La exactitud de su diagnóstico hace ya 30 años da escalofríos… Pero, ¿esto es lo que hay? ¿Debemos seguir jugando esta partida orquestada por un rey loco? ¿Nos abandonamos al automatismo y la inercia que nos provocan los dispositivos? Este nihilismo, este apocalipsis, esta condición póstuma (Marina Garcés dixit) que nos envuelve y nos paraliza se retroalimenta de la negatividad que nos genera pensar que estamos abocados a la autodestrucción. Es el mismo sujeto que inventó la máquina del supuesto progreso el que, devorado por su propia obra, se repliega sobre sí mismo y cierra los ojos para no ver más que donde pisa. ¡Sálvese quien pueda! Ahora que es nuestra la carne que combustiona en la máquina sacrificial capitalista, cerramos la persiana por escapismo, por desesperación, por depresión y, sobre todo, por miedo. Nada existe más ciego que el miedo y nadie sabe más de miedo que las mujeres racializadas. El miedo es un lugar central de pensamiento y de acción, no en vano las zapatistas llamaron a su encuentro en Chiapas del 8 de marzo refiriéndose directamente al miedo. Lo cuenta la investigadora mexicana Sylvia Marcos: «Su invitación decía: «Si ustedes no tienen miedo o tienen miedo pero lo controlan, vengan». Las zapatistas ya están aceptando y construyendo a partir del hecho de que tenemos miedo. Rompamos ese miedo, dicen las zapatistas. Te das cuenta de la sabiduría que hay ahí y que se explica por su propio proceso de subjetivación: ellas viven en un territorio permanentemente hostigado, con matanzas y desapariciones constantes. Ellas viven con miedo, pero lo controlan y se organizan». Cargar con el miedo y el dolor sin derrotarlo, simplemente asumiéndolo, ha sido en la cultura popular tarea del héroe guerrero y conquistador, qué ironía. Frank Herbert escribió para Dune una letanía esclarecedora: “I must not fear. Fear is the mind-killer. Fear is the little-death that brings total obliteration. I will face my fear. I will permit it to pass over me and through me. And when it has gone past, I will turn the inner eye to see its path. Where the fear has gone, there will be nothing. Only I will remain”.

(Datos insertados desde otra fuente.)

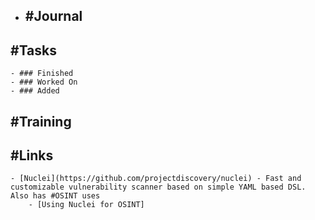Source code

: - ## #Journal
## #Tasks
	- ### Finished
	- ### Worked On
	- ### Added
## #Training
## #Links
	- [Nuclei](https://github.com/projectdiscovery/nuclei) - Fast and customizable vulnerability scanner based on simple YAML based DSL. Also has #OSINT uses
		- [Using Nuclei for OSINT]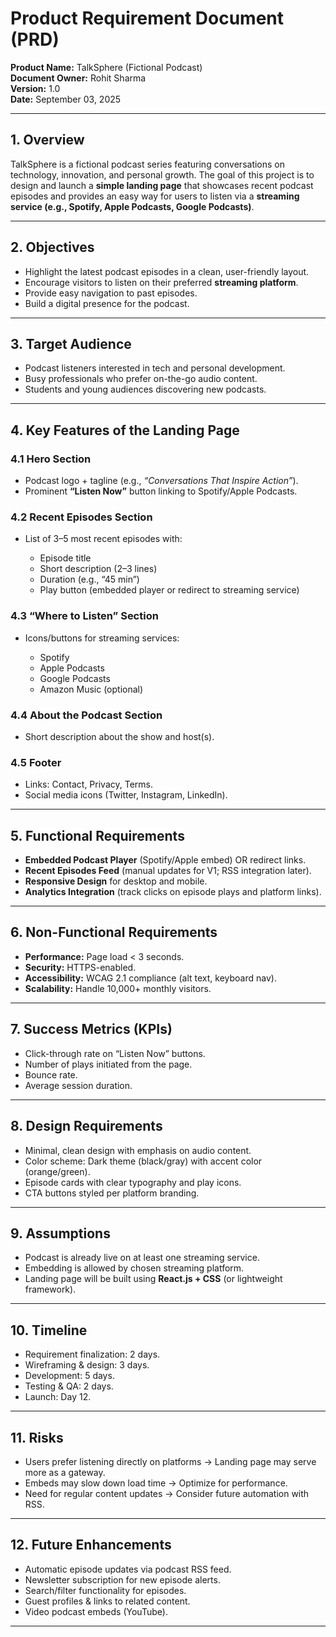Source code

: # **Product Requirement Document (PRD)**

**Product Name:** TalkSphere (Fictional Podcast)  
**Document Owner:** Rohit Sharma  
**Version:** 1.0  
**Date:** September 03, 2025

---

## 1. **Overview**

TalkSphere is a fictional podcast series featuring conversations on technology, innovation, and personal growth. The goal of this project is to design and launch a **simple landing page** that showcases recent podcast episodes and provides an easy way for users to listen via a **streaming service (e.g., Spotify, Apple Podcasts, Google Podcasts)**.

---

## 2. **Objectives**

* Highlight the latest podcast episodes in a clean, user-friendly layout.
* Encourage visitors to listen on their preferred **streaming platform**.
* Provide easy navigation to past episodes.
* Build a digital presence for the podcast.

---

## 3. **Target Audience**

* Podcast listeners interested in tech and personal development.
* Busy professionals who prefer on-the-go audio content.
* Students and young audiences discovering new podcasts.

---

## 4. **Key Features of the Landing Page**

### 4.1 Hero Section

* Podcast logo + tagline (e.g., *“Conversations That Inspire Action”*).
* Prominent **“Listen Now”** button linking to Spotify/Apple Podcasts.

### 4.2 Recent Episodes Section

* List of 3–5 most recent episodes with:

    * Episode title
    * Short description (2–3 lines)
    * Duration (e.g., “45 min”)
    * Play button (embedded player or redirect to streaming service)

### 4.3 “Where to Listen” Section

* Icons/buttons for streaming services:

    * Spotify
    * Apple Podcasts
    * Google Podcasts
    * Amazon Music (optional)

### 4.4 About the Podcast Section

* Short description about the show and host(s).

### 4.5 Footer

* Links: Contact, Privacy, Terms.
* Social media icons (Twitter, Instagram, LinkedIn).

---

## 5. **Functional Requirements**

* **Embedded Podcast Player** (Spotify/Apple embed) OR redirect links.
* **Recent Episodes Feed** (manual updates for V1; RSS integration later).
* **Responsive Design** for desktop and mobile.
* **Analytics Integration** (track clicks on episode plays and platform links).

---

## 6. **Non-Functional Requirements**

* **Performance:** Page load < 3 seconds.
* **Security:** HTTPS-enabled.
* **Accessibility:** WCAG 2.1 compliance (alt text, keyboard nav).
* **Scalability:** Handle 10,000+ monthly visitors.

---

## 7. **Success Metrics (KPIs)**

* Click-through rate on “Listen Now” buttons.
* Number of plays initiated from the page.
* Bounce rate.
* Average session duration.

---

## 8. **Design Requirements**

* Minimal, clean design with emphasis on audio content.
* Color scheme: Dark theme (black/gray) with accent color (orange/green).
* Episode cards with clear typography and play icons.
* CTA buttons styled per platform branding.

---

## 9. **Assumptions**

* Podcast is already live on at least one streaming service.
* Embedding is allowed by chosen streaming platform.
* Landing page will be built using **React.js + CSS** (or lightweight framework).

---

## 10. **Timeline**

* Requirement finalization: 2 days.
* Wireframing & design: 3 days.
* Development: 5 days.
* Testing & QA: 2 days.
* Launch: Day 12.

---

## 11. **Risks**

* Users prefer listening directly on platforms → Landing page may serve more as a gateway.
* Embeds may slow down load time → Optimize for performance.
* Need for regular content updates → Consider future automation with RSS.

---

## 12. **Future Enhancements**

* Automatic episode updates via podcast RSS feed.
* Newsletter subscription for new episode alerts.
* Search/filter functionality for episodes.
* Guest profiles & links to related content.
* Video podcast embeds (YouTube).

---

Con el miedo en el cuerpo y la muerte en los talones también aquí importa más comprender el giro descolonial: allí donde vamos a hacernos cargo del racismo de nuestra tradición cultural, de nuestra civilización toda. La teoría descolonial es la hoguera de San Juan que nosotros mismos hemos prendido, un lugar de purificación que también es pira de sacrificio. Yo también creo como Yuderkis Espinosa que el feminismo blanco tiene que autodestruirse para continuar. Hemos de sumarnos al espanto que, en la mirada descolonial, sustituye al asombro como impulso filosófico. Maldonado-Torres (La descolonización y el giro descolonial, 2008) describe el pensar descolonial en los siguientes términos: «El pensador en este caso no busca meramente hallar la verdad sobre un mundo que se le aparece como extraño, sino determinar los problemas de un mundo que se le aparece como perverso y de hallar las vías posibles para su superación. La búsqueda de la verdad aquí está inspirada no por el desinterés teórico, sino por la no-indiferencia ante el Otro, expresado en la urgencia de contrarrestar el mundo de la muerte y de acabar con la relación naturalizada entre amo y esclavo en todas sus formas. La teoría surge en este caso con un ‘telos’ o finalidad definida: esta es la restauración de lo humano o la construcción del mundo del Tú, tal y como Fanon lo plantea (1973:192). La pregunta del qué y para qué conocer queda respondida aquí en términos de la oposición a la muerte del Otro y la posibilidad de la generosidad y el amor como superación de divisiones jerárquicas naturalizadas».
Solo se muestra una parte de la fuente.